EXERCISE DIRECTIONS:
Report each line of the records below that holds the word "Number".

Plain-text document sources:
++++

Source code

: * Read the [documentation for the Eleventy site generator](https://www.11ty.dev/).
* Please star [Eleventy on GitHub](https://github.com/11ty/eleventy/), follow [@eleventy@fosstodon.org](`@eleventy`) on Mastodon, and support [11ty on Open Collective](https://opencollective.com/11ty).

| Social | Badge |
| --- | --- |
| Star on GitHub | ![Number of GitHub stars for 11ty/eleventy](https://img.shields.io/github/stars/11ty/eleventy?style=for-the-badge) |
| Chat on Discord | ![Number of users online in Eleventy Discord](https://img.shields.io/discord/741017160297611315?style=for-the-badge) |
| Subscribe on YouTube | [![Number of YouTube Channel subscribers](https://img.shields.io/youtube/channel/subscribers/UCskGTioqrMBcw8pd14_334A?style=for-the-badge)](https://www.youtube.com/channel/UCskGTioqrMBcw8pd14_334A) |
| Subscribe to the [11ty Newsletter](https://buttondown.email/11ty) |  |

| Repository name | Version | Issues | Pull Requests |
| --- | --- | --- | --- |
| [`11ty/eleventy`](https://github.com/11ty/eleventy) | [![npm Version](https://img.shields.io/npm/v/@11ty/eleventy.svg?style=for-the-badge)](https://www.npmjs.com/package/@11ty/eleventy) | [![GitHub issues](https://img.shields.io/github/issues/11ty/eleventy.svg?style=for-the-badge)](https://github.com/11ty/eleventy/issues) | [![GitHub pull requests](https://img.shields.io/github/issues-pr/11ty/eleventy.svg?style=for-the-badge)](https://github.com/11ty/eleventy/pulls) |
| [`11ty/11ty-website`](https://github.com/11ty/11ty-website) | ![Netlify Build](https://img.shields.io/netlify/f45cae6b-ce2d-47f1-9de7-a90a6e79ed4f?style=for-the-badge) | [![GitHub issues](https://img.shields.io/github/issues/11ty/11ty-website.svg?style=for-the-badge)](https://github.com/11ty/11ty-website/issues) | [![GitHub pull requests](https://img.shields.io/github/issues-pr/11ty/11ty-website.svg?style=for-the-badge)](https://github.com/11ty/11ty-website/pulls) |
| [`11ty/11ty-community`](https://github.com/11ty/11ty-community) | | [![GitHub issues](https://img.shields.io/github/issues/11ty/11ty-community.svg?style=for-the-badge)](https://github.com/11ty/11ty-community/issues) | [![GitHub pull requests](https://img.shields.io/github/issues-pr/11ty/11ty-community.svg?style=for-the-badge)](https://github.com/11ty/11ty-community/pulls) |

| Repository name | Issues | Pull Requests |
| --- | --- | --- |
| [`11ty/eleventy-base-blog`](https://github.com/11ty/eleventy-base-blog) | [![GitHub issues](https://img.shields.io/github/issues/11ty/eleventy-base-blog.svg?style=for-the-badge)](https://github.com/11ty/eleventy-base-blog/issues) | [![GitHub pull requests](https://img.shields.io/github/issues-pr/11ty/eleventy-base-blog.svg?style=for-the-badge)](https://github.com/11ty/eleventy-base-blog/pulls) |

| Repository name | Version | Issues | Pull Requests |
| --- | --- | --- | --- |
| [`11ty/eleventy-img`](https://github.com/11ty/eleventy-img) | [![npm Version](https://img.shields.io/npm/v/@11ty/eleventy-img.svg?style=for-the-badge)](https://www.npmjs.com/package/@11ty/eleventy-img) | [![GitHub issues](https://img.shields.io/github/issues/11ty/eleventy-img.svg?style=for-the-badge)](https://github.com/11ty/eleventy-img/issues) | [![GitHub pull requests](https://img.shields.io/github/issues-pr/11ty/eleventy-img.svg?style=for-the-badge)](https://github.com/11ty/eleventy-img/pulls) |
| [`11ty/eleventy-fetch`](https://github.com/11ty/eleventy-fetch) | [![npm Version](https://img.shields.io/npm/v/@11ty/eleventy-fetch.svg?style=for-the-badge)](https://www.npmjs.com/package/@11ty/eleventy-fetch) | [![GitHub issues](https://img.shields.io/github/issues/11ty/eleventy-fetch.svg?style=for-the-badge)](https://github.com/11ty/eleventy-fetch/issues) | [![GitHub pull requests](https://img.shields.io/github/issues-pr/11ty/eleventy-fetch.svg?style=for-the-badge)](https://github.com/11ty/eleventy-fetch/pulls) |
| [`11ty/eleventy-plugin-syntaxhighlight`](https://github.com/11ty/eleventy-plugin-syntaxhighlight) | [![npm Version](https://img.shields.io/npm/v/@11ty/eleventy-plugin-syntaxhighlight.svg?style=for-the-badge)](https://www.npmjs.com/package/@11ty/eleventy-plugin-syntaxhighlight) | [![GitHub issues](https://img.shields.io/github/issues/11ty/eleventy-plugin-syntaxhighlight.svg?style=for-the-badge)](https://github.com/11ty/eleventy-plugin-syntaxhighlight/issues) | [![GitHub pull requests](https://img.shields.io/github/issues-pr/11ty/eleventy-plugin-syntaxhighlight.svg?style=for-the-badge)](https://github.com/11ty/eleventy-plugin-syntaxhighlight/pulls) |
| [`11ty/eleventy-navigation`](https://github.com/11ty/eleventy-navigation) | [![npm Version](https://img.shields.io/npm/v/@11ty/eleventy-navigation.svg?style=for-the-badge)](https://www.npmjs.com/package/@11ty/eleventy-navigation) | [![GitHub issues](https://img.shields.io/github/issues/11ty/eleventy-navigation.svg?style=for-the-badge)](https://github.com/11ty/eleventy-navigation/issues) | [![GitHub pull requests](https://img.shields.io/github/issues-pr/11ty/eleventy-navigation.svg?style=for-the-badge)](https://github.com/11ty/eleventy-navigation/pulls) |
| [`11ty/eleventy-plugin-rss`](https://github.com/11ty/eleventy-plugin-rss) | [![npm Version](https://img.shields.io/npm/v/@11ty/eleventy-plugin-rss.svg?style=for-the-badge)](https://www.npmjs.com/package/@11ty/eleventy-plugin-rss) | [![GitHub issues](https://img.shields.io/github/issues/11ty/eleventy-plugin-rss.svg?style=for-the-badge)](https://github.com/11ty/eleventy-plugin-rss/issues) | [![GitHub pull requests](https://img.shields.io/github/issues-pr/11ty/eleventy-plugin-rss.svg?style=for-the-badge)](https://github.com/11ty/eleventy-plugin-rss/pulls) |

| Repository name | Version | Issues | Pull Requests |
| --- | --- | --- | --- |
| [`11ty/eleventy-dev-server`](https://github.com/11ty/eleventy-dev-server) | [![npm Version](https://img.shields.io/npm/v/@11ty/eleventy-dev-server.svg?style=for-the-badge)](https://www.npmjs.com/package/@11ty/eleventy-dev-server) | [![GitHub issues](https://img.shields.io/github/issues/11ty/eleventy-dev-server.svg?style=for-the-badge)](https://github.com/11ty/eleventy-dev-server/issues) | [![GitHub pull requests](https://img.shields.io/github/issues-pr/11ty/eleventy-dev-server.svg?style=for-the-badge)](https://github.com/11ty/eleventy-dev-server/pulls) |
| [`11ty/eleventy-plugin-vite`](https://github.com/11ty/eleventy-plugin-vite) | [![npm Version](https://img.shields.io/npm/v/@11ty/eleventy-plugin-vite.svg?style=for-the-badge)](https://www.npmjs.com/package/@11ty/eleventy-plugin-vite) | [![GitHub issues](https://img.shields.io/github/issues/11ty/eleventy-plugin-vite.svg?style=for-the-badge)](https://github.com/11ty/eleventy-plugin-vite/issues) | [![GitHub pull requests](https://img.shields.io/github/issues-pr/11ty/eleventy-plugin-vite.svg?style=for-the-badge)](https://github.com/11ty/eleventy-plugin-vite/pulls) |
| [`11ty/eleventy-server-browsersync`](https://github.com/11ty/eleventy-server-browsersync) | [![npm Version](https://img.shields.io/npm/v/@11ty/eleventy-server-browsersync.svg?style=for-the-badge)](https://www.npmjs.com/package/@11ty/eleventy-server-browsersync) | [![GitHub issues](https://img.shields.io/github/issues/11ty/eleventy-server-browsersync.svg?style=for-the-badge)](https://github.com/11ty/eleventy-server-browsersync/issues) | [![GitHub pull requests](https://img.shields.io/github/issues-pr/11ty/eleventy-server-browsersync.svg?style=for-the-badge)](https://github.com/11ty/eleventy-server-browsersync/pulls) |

++++

ANSWER SPACE:
| Star on GitHub | ![Number of GitHub stars for 11ty/eleventy](https://img.shields.io/github/stars/11ty/eleventy?style=for-the-badge) |
| Chat on Discord | ![Number of users online in Eleventy Discord](https://img.shields.io/discord/741017160297611315?style=for-the-badge) |
| Subscribe on YouTube | [![Number of YouTube Channel subscribers](https://img.shields.io/youtube/channel/subscribers/UCskGTioqrMBcw8pd14_334A?style=for-the-badge)](https://www.youtube.com/channel/UCskGTioqrMBcw8pd14_334A) |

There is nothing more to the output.